Work instructions:
Which lines of the data contain the string "fancyheader"? Show each of them.

━━━━━━━━━━━━━━━━━━━━━━━━━━━━━━

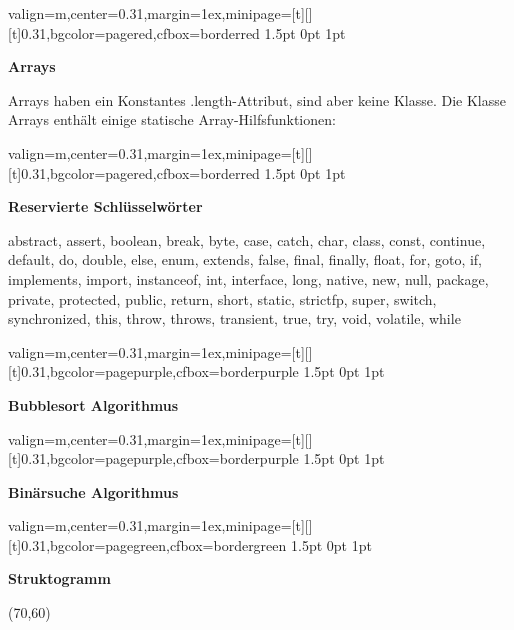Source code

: \documentclass[11pt, a4paper, landscape]{article}
\newcommand{\fancyheader}[1]{
	\centerline{\sffamily \textbf{ \large #1}}
}
\newenvironment{fancybox}[2]
{
	\begin{adjustbox}{valign=m,center=0.31\textwidth,margin=1ex,minipage=[t][][t]{0.31\textwidth},bgcolor=#1,cfbox=#2 1.5pt 0pt 1pt}
	\begin{centering}
}
{
	\end{centering}
	\end{adjustbox}
}
\begin{document}
\begin{multicols}{3}
\begin{fancybox}{pagered}{borderred}
\fancyheader{Arrays}
\raggedright {
	Arrays haben ein Konstantes {\ttfamily .length}-Attribut, sind aber keine Klasse. Die Klasse {\ttfamily Arrays} enthält einige statische Array-Hilfsfunktionen:
}

\end{fancybox}

\begin{fancybox}{pagered}{borderred}
\fancyheader{Reservierte Schlüsselwörter}
{\ttfamily abstract, assert, boolean, break, byte, case, catch, char, class, const, continue, default, do, double, else, enum, extends, false, final, finally, float, for, goto, if, implements, import, instanceof, int, interface, long, native, new, null, package, private, protected, public, return, short, static, strictfp, super, switch, synchronized, this, throw, throws, transient, true, try, void, volatile, while}
\end{fancybox}

\begin{fancybox}{pagepurple}{borderpurple}
\fancyheader{Bubblesort Algorithmus}

\end{fancybox}

\begin{fancybox}{pagepurple}{borderpurple}
\fancyheader{Binärsuche Algorithmus}

\end{fancybox}

\begin{fancybox}{pagegreen}{bordergreen}
\fancyheader{Struktogramm}

\begin{struktogramm}(70,60)
			\change
		\ifend
		\change
	\ifend
\end{struktogramm}

\end{fancybox}


\end{multicols}
\end{document}

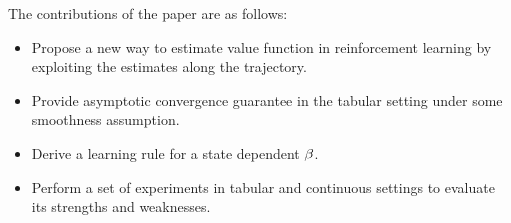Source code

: The contributions of the paper are as follows:
\begin{itemize}
    \setlength\itemsep{0.1em}
    \item Propose a new way to estimate value function in reinforcement learning by exploiting the estimates along the trajectory.
    \item Provide asymptotic convergence guarantee in the tabular setting under some smoothness assumption.
    \item Derive a learning rule for a state dependent $\beta$.
    \item Perform a set of experiments in tabular and continuous settings to evaluate its strengths and weaknesses.
\end{itemize}





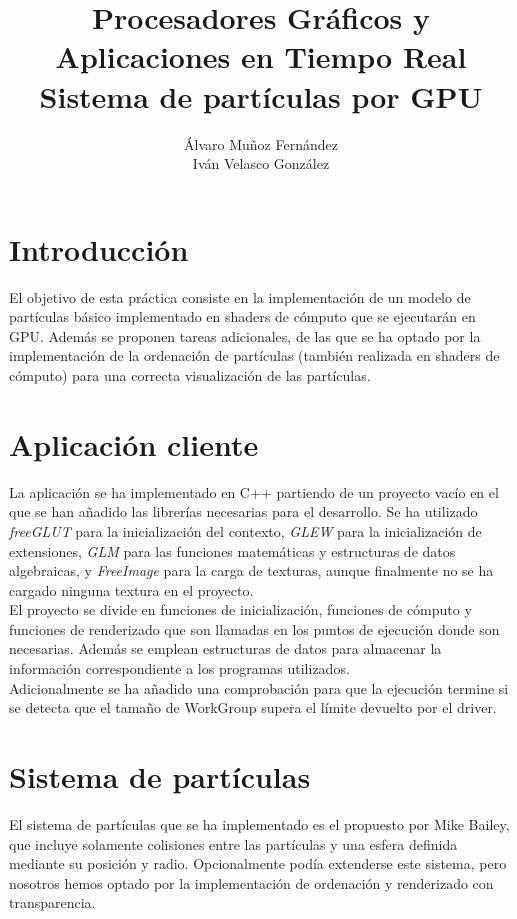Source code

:\documentclass[10pt,oneside,a4paper]{article}
\begin{document}
\begin{titlepage}

\title{\Huge Procesadores Gráficos y Aplicaciones en Tiempo Real  \\[0.7in] \LARGE Sistema de partículas por GPU\\[3.6in]}
\date{}
\author{Álvaro Muñoz Fernández\\
Iván Velasco González}
\maketitle
\thispagestyle{empty}
\end{titlepage}

\section{Introducción}
El objetivo de esta práctica consiste en la implementación de un modelo de partículas básico implementado en shaders de cómputo que se ejecutarán en GPU. Además se proponen tareas adicionales, de las que se ha optado por la implementación de la ordenación de partículas (también realizada en shaders de cómputo) para una correcta visualización de las partículas.

\section{Aplicación cliente}
La aplicación se ha implementado en C++ partiendo de un proyecto vacío en el que se han añadido las librerías necesarias para el desarrollo. Se ha utilizado \textit{freeGLUT} para la inicialización del contexto, \textit{GLEW} para la inicialización de extensiones, \textit{GLM} para las funciones matemáticas y estructuras de datos algebraicas, y \textit{FreeImage} para la carga de texturas, aunque finalmente no se ha cargado ninguna textura en el proyecto.\\

El proyecto se divide en funciones de inicialización, funciones de cómputo y funciones de renderizado que son llamadas en los puntos de ejecución donde son necesarias. Además se emplean estructuras de datos para almacenar la información correspondiente a los programas utilizados.\\

Adicionalmente se ha añadido una comprobación para que la ejecución termine si se detecta que el tamaño de WorkGroup supera el límite devuelto por el driver.

\section{Sistema de partículas}
El sistema de partículas que se ha implementado es el propuesto por Mike Bailey, que incluye solamente colisiones entre las partículas y una esfera definida mediante su posición y radio. Opcionalmente podía extenderse este sistema, pero nosotros hemos optado por la implementación de ordenación y renderizado con transparencia.\\
\end{document}
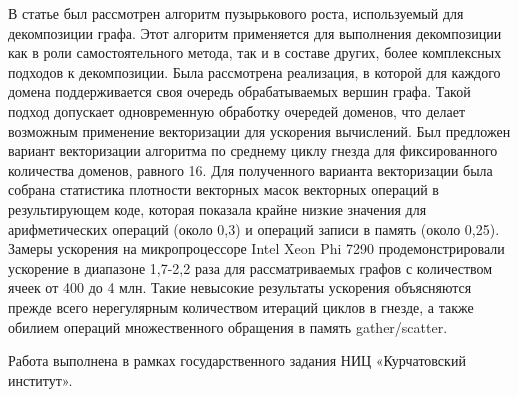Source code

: \documentclass[
11pt,%
tightenlines,%
twoside,%
onecolumn,%
nofloats,%
nobibnotes,%
nofootinbib,%
superscriptaddress,%
noshowpacs,%
centertags]%
{revtex4}
\begin{document}
В статье был рассмотрен алгоритм пузырькового роста, используемый для декомпозиции графа.
Этот алгоритм применяется для выполнения декомпозиции как в роли самостоятельного метода, так и в составе других, более комплексных подходов к декомпозиции.
Была рассмотрена реализация, в которой для каждого домена поддерживается своя очередь обрабатываемых вершин графа.
Такой подход допускает одновременную обработку очередей доменов, что делает возможным применение векторизации для ускорения вычислений.
Был предложен вариант векторизации алгоритма по среднему циклу гнезда для фиксированного количества доменов, равного 16.
Для полученного варианта векторизации была собрана статистика плотности векторных масок векторных операций в результирующем коде, которая показала крайне низкие значения для арифметических операций (около 0,3) и операций записи в память (около 0,25).
Замеры ускорения на микропроцессоре Intel Xeon Phi 7290 продемонстрировали ускорение в диапазоне 1,7-2,2 раза для рассматриваемых графов с количеством ячеек от 400 до 4 млн.
Такие невысокие результаты ускорения объясняются прежде всего нерегулярным количеством итераций циклов в гнезде, а также обилием операций множественного обращения в память gather/scatter.

\begin{acknowledgments}
Работа выполнена в рамках государственного задания НИЦ «Курчатовский институт».
\end{acknowledgments}

%
%
\end{document}
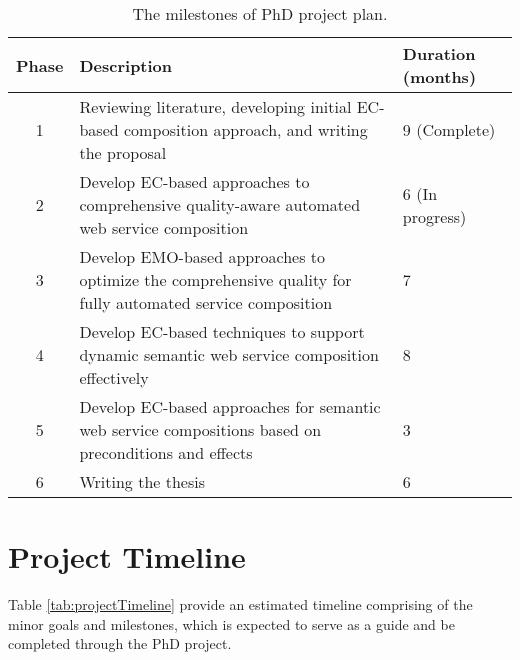 \begin{table}
\small
\centering
\caption{The milestones of PhD project plan.}
\vspace{0.2cm}
\begin{tabular}{|c|p{100mm}|l|}
\hline
Phase & Description & Duration (months) \\ \hline
1 & Reviewing literature, developing initial EC-based composition approach, and writing the proposal & 9 (Complete)  \\
2 & Develop EC-based approaches to comprehensive quality-aware automated web service composition & 6 (In progress) \\
3 & Develop EMO-based approaches to optimize the comprehensive quality for fully automated service composition & 7 \\
4 & Develop EC-based techniques to support dynamic semantic web service composition effectively & 8 \\
5 & Develop EC-based approaches for semantic web service compositions based on preconditions and effects & 3 \\
6 & Writing the thesis & 6 \\ \hline
\end{tabular}
\label{tab:projectOverview}
\end{table}

\section{Project Timeline}

Table \ref{tab:projectTimeline} provide an estimated timeline comprising of the minor goals and milestones, which is expected to serve as a guide and be completed through the PhD project.

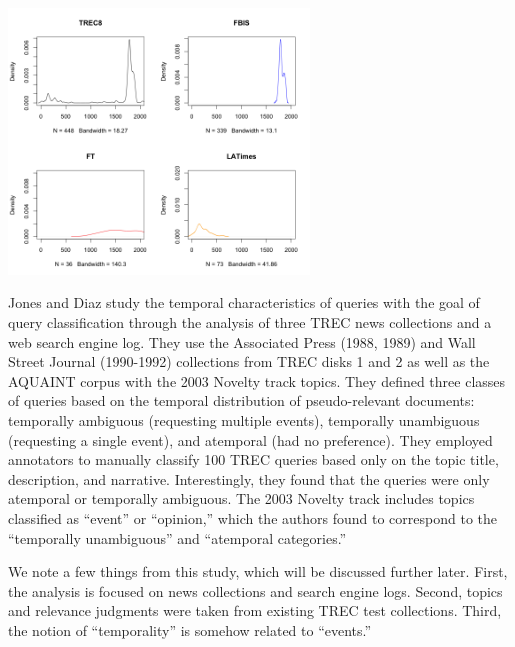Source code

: \documentclass{sig-alternate}
\begin{document}
\includegraphics[width=8cm]{images/301.png}

Jones and Diaz \cite{Jones2007} study the temporal characteristics of queries with the goal of query classification through the analysis of three TREC news collections and a web search engine log. They use the Associated Press (1988, 1989) and Wall Street Journal (1990-1992) collections from TREC disks 1 and 2 as well as the AQUAINT corpus with the 2003 Novelty track topics. They defined three classes of queries based on the temporal distribution of pseudo-relevant documents: temporally ambiguous (requesting multiple events),  temporally unambiguous (requesting a single event), and atemporal (had no preference). They employed annotators to  manually classify 100 TREC queries based only on the topic title, description, and narrative.  Interestingly, they found that the queries were only atemporal or temporally ambiguous.  The 2003 Novelty track includes topics classified as ``event'' or ``opinion,'' which the authors found to correspond to the ``temporally unambiguous'' and ``atemporal categories.''  

We note a few things from this study, which will be discussed further later. First, the analysis is focused on news collections and search engine logs. Second, topics and relevance judgments were taken from existing TREC test collections.  Third, the notion of ``temporality'' is somehow related to ``events.'' 
\end{document}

━━━━━━━━━━━━━━━━━━━━━━━━━━━━━━

Result:
\newcommand{\fancyheader}[1]{
\fancyheader{Arrays}
\fancyheader{Reservierte Schlüsselwörter}
\fancyheader{Bubblesort Algorithmus}
\fancyheader{Binärsuche Algorithmus}
\fancyheader{Struktogramm}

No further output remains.